__TASK PROMPT__.
Set down the data again exactly. Pictures are not part of the copy.

__DATASET__.
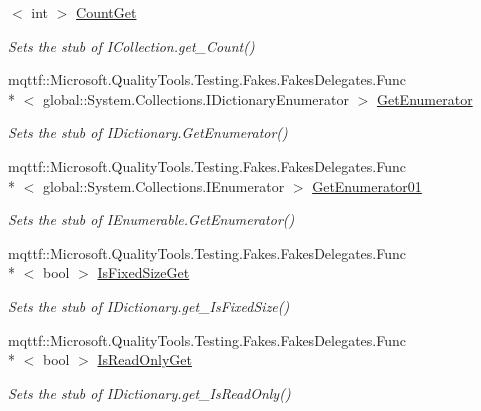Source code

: \begin{DoxyCompactItemize}
$<$ int $>$ \hyperlink{class_system_1_1_collections_1_1_fakes_1_1_stub_i_dictionary_a7886623df1ec5a535229ba67ccc36a90}{Count\-Get}
\begin{DoxyCompactList}\small\item\em Sets the stub of I\-Collection.\-get\-\_\-\-Count()\end{DoxyCompactList}\item 
mqttf\-::\-Microsoft.\-Quality\-Tools.\-Testing.\-Fakes.\-Fakes\-Delegates.\-Func\\*
$<$ global\-::\-System.\-Collections.\-I\-Dictionary\-Enumerator $>$ \hyperlink{class_system_1_1_collections_1_1_fakes_1_1_stub_i_dictionary_a9d606078febd3c0e3f12ba0fe6c0121a}{Get\-Enumerator}
\begin{DoxyCompactList}\small\item\em Sets the stub of I\-Dictionary.\-Get\-Enumerator()\end{DoxyCompactList}\item 
mqttf\-::\-Microsoft.\-Quality\-Tools.\-Testing.\-Fakes.\-Fakes\-Delegates.\-Func\\*
$<$ global\-::\-System.\-Collections.\-I\-Enumerator $>$ \hyperlink{class_system_1_1_collections_1_1_fakes_1_1_stub_i_dictionary_a4d8e77aa063e559a5daee36842c55f24}{Get\-Enumerator01}
\begin{DoxyCompactList}\small\item\em Sets the stub of I\-Enumerable.\-Get\-Enumerator()\end{DoxyCompactList}\item 
mqttf\-::\-Microsoft.\-Quality\-Tools.\-Testing.\-Fakes.\-Fakes\-Delegates.\-Func\\*
$<$ bool $>$ \hyperlink{class_system_1_1_collections_1_1_fakes_1_1_stub_i_dictionary_a0f1a9120cc145ce9144cd3aca2fa94d7}{Is\-Fixed\-Size\-Get}
\begin{DoxyCompactList}\small\item\em Sets the stub of I\-Dictionary.\-get\-\_\-\-Is\-Fixed\-Size()\end{DoxyCompactList}\item 
mqttf\-::\-Microsoft.\-Quality\-Tools.\-Testing.\-Fakes.\-Fakes\-Delegates.\-Func\\*
$<$ bool $>$ \hyperlink{class_system_1_1_collections_1_1_fakes_1_1_stub_i_dictionary_a6a9b5db28a1c61c0e2fd12baabd2379a}{Is\-Read\-Only\-Get}
\begin{DoxyCompactList}\small\item\em Sets the stub of I\-Dictionary.\-get\-\_\-\-Is\-Read\-Only()\end{DoxyCompactList}\item 

\end{DoxyCompactItemize}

__WRITTEN RESPONSE__.
Source code

: \begin{DoxyCompactItemize}
$<$ int $>$ \hyperlink{class_system_1_1_collections_1_1_fakes_1_1_stub_i_dictionary_a7886623df1ec5a535229ba67ccc36a90}{Count\-Get}
\begin{DoxyCompactList}\small\item\em Sets the stub of I\-Collection.\-get\-\_\-\-Count()\end{DoxyCompactList}\item 
mqttf\-::\-Microsoft.\-Quality\-Tools.\-Testing.\-Fakes.\-Fakes\-Delegates.\-Func\\*
$<$ global\-::\-System.\-Collections.\-I\-Dictionary\-Enumerator $>$ \hyperlink{class_system_1_1_collections_1_1_fakes_1_1_stub_i_dictionary_a9d606078febd3c0e3f12ba0fe6c0121a}{Get\-Enumerator}
\begin{DoxyCompactList}\small\item\em Sets the stub of I\-Dictionary.\-Get\-Enumerator()\end{DoxyCompactList}\item 
mqttf\-::\-Microsoft.\-Quality\-Tools.\-Testing.\-Fakes.\-Fakes\-Delegates.\-Func\\*
$<$ global\-::\-System.\-Collections.\-I\-Enumerator $>$ \hyperlink{class_system_1_1_collections_1_1_fakes_1_1_stub_i_dictionary_a4d8e77aa063e559a5daee36842c55f24}{Get\-Enumerator01}
\begin{DoxyCompactList}\small\item\em Sets the stub of I\-Enumerable.\-Get\-Enumerator()\end{DoxyCompactList}\item 
mqttf\-::\-Microsoft.\-Quality\-Tools.\-Testing.\-Fakes.\-Fakes\-Delegates.\-Func\\*
$<$ bool $>$ \hyperlink{class_system_1_1_collections_1_1_fakes_1_1_stub_i_dictionary_a0f1a9120cc145ce9144cd3aca2fa94d7}{Is\-Fixed\-Size\-Get}
\begin{DoxyCompactList}\small\item\em Sets the stub of I\-Dictionary.\-get\-\_\-\-Is\-Fixed\-Size()\end{DoxyCompactList}\item 
mqttf\-::\-Microsoft.\-Quality\-Tools.\-Testing.\-Fakes.\-Fakes\-Delegates.\-Func\\*
$<$ bool $>$ \hyperlink{class_system_1_1_collections_1_1_fakes_1_1_stub_i_dictionary_a6a9b5db28a1c61c0e2fd12baabd2379a}{Is\-Read\-Only\-Get}
\begin{DoxyCompactList}\small\item\em Sets the stub of I\-Dictionary.\-get\-\_\-\-Is\-Read\-Only()\end{DoxyCompactList}\item 

\end{DoxyCompactItemize}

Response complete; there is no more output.